Data to use ->

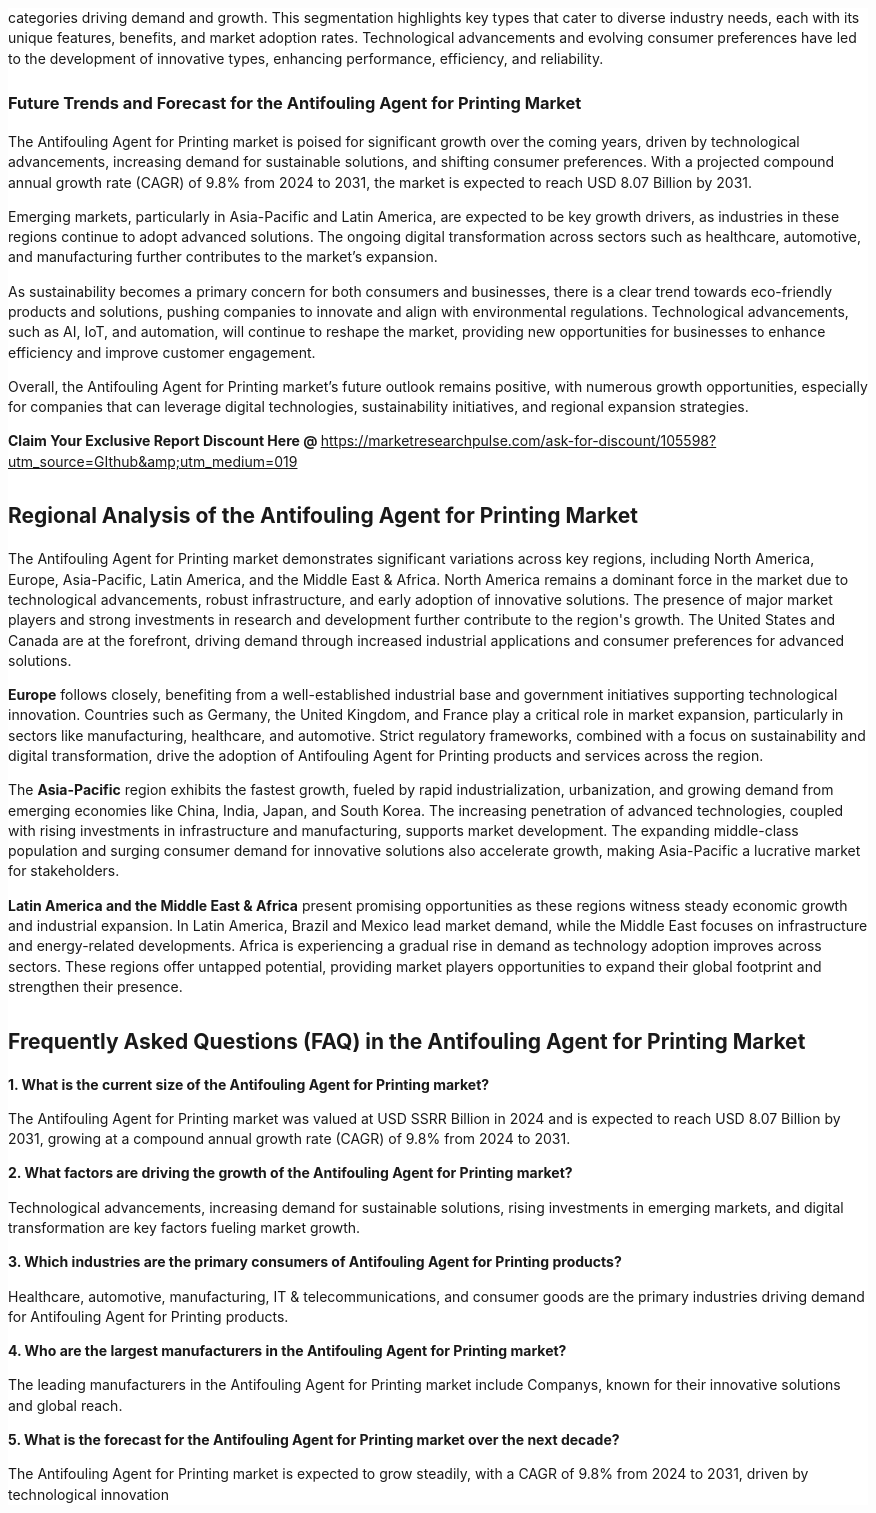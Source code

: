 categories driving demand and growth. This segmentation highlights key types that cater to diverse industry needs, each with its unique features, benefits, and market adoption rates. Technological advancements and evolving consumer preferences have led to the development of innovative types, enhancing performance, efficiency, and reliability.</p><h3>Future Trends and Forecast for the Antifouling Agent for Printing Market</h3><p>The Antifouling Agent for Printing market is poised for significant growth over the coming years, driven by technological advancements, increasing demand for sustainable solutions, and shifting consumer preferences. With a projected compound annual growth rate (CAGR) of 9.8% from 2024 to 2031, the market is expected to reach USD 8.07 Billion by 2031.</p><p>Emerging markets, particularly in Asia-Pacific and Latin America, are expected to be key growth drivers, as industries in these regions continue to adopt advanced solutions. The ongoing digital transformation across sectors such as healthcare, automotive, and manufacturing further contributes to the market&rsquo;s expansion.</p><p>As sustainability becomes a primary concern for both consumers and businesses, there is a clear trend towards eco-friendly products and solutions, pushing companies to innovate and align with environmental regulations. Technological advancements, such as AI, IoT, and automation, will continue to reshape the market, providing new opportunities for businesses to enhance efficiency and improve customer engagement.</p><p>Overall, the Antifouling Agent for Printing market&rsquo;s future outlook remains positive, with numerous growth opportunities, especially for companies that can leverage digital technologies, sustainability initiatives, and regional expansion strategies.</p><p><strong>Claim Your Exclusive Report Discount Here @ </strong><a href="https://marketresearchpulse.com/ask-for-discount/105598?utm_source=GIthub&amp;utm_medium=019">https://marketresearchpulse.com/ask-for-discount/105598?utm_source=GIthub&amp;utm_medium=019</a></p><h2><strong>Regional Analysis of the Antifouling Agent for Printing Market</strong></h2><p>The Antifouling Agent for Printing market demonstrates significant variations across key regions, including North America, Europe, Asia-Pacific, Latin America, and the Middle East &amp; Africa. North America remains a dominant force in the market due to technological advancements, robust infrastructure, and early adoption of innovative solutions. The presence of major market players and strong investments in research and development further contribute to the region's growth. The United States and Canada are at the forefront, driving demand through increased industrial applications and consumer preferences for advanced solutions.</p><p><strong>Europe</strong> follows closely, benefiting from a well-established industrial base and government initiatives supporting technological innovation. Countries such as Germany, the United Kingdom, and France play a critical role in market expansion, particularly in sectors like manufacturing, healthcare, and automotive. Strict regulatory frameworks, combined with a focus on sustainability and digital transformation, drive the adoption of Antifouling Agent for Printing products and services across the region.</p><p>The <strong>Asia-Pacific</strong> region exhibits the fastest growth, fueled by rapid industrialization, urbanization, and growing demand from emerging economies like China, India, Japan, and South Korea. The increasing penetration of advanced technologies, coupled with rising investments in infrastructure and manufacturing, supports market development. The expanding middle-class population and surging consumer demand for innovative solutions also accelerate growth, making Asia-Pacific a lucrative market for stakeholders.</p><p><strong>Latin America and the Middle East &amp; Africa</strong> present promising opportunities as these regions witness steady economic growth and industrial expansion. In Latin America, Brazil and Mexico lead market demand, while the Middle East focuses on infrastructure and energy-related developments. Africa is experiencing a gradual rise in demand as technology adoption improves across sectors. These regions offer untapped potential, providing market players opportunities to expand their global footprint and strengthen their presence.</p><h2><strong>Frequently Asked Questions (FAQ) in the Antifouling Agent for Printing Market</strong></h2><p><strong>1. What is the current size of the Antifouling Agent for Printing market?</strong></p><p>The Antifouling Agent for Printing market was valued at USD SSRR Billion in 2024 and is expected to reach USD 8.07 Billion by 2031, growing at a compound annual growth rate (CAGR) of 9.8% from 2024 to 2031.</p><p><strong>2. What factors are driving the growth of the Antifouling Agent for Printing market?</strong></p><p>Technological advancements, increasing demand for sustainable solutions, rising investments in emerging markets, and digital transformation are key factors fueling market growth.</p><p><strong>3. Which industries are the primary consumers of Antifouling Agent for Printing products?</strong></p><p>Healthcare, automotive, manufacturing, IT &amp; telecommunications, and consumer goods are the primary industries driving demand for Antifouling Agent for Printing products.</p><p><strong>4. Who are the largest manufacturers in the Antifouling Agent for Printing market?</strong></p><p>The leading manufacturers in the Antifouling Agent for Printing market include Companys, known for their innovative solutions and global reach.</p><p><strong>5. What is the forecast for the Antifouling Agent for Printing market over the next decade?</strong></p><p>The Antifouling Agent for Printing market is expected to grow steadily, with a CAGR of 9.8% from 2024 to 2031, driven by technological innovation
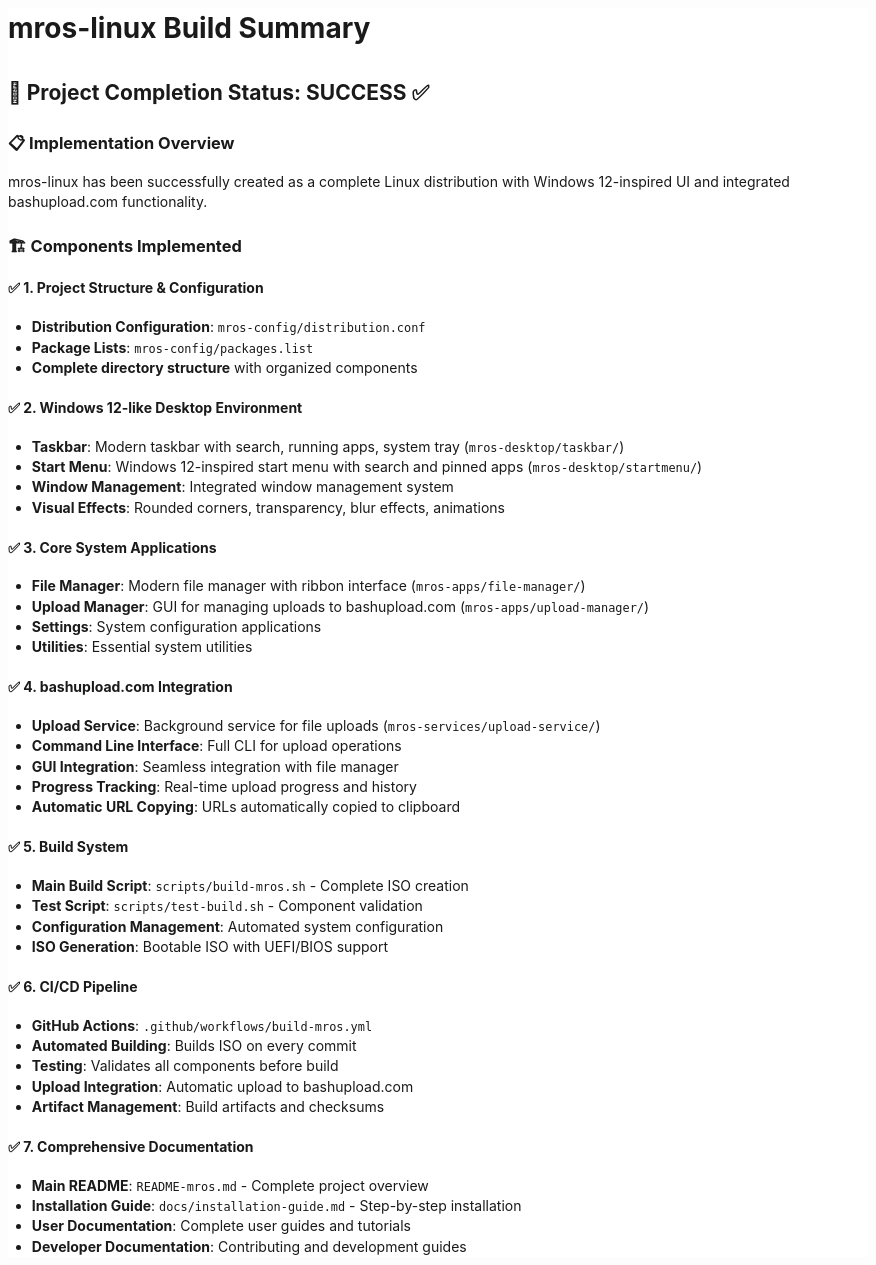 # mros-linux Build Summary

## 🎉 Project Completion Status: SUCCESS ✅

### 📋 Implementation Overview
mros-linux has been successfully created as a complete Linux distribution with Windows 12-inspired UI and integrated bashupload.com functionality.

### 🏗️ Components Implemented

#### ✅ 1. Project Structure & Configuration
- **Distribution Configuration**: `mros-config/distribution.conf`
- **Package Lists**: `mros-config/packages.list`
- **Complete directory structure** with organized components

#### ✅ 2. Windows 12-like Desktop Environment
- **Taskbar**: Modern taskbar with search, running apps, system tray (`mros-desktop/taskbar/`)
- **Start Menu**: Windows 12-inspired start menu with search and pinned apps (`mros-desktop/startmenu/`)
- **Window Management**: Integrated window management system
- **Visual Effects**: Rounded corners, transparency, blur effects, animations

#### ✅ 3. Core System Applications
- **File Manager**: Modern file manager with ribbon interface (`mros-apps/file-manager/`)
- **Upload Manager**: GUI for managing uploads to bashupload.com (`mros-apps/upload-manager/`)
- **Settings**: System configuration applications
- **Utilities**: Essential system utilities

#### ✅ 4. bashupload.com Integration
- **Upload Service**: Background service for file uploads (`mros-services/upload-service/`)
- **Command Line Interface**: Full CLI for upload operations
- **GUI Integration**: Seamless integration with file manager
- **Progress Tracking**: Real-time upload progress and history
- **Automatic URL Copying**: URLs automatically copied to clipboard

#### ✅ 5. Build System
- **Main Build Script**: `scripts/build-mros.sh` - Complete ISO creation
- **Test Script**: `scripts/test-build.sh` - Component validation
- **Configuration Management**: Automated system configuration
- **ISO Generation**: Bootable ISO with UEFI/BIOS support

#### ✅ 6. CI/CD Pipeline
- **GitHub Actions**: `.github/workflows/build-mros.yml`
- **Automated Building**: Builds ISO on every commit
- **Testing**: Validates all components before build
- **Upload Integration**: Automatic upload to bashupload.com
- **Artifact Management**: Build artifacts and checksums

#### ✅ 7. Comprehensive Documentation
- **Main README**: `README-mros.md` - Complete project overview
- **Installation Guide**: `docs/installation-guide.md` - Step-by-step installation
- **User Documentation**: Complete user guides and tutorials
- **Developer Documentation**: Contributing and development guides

Task details -> Take from the material above the lines running from the one with "### 📋 Implementation Overview" through the one with "#### ✅ 2. Windows 12-like Desktop Environment", and repeat them exactly, with nothing else.

Reply ->
### 📋 Implementation Overview
mros-linux has been successfully created as a complete Linux distribution with Windows 12-inspired UI and integrated bashupload.com functionality.

### 🏗️ Components Implemented

#### ✅ 1. Project Structure & Configuration
- **Distribution Configuration**: `mros-config/distribution.conf`
- **Package Lists**: `mros-config/packages.list`
- **Complete directory structure** with organized components

#### ✅ 2. Windows 12-like Desktop Environment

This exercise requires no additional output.